## Entries supplied
——————
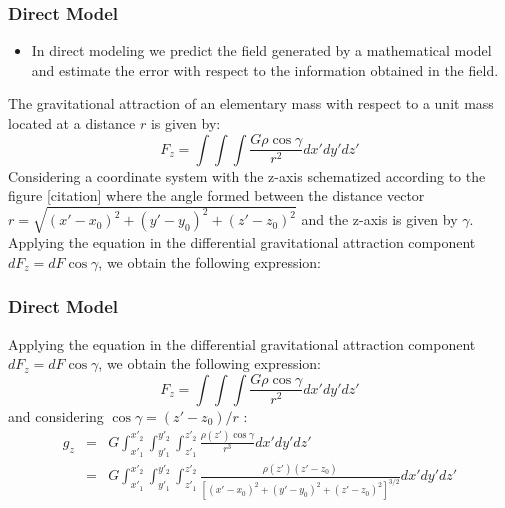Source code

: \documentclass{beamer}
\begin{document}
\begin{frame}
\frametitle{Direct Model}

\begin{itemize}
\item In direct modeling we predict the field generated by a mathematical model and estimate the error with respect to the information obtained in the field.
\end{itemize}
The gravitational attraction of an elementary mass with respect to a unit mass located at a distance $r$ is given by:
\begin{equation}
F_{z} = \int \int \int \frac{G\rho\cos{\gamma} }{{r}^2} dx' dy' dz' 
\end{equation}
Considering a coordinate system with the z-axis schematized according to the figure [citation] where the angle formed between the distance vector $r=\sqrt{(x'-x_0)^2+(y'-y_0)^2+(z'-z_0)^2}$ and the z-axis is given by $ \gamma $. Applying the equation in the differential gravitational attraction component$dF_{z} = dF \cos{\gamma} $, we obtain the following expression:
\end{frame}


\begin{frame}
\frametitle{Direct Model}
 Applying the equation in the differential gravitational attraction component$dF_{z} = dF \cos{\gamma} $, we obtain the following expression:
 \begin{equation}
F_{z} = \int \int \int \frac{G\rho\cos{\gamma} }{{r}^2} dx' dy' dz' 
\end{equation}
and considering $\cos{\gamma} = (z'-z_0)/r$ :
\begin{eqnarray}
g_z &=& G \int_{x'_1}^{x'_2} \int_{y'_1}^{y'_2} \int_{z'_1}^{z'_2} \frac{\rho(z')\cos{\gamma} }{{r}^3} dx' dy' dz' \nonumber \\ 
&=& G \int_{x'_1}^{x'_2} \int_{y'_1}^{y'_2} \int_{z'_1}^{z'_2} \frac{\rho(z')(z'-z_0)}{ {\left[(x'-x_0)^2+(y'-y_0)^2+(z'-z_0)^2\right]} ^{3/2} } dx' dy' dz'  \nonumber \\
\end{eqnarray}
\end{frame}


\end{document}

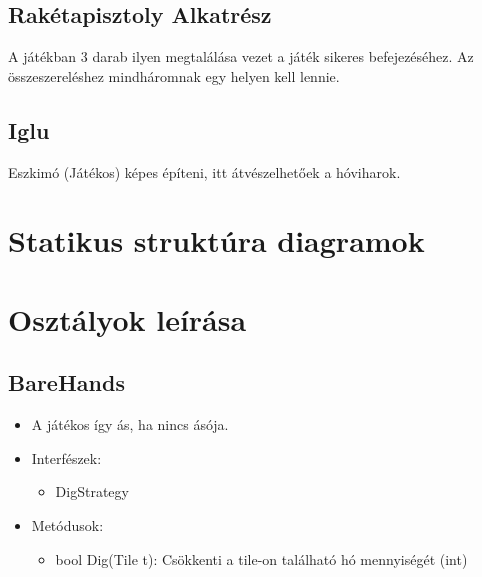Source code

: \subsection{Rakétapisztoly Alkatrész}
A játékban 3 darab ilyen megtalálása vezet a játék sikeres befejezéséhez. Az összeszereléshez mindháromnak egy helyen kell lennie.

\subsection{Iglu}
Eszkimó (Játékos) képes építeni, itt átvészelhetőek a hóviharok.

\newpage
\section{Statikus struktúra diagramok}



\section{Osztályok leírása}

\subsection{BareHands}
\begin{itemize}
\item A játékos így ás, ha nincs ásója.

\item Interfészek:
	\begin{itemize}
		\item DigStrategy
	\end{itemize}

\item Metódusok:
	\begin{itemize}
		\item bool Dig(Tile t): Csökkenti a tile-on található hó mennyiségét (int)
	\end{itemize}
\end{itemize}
——————
## Task instructions
Give the number of lines in the records above that contain "following", with no other words.

## Answer space
2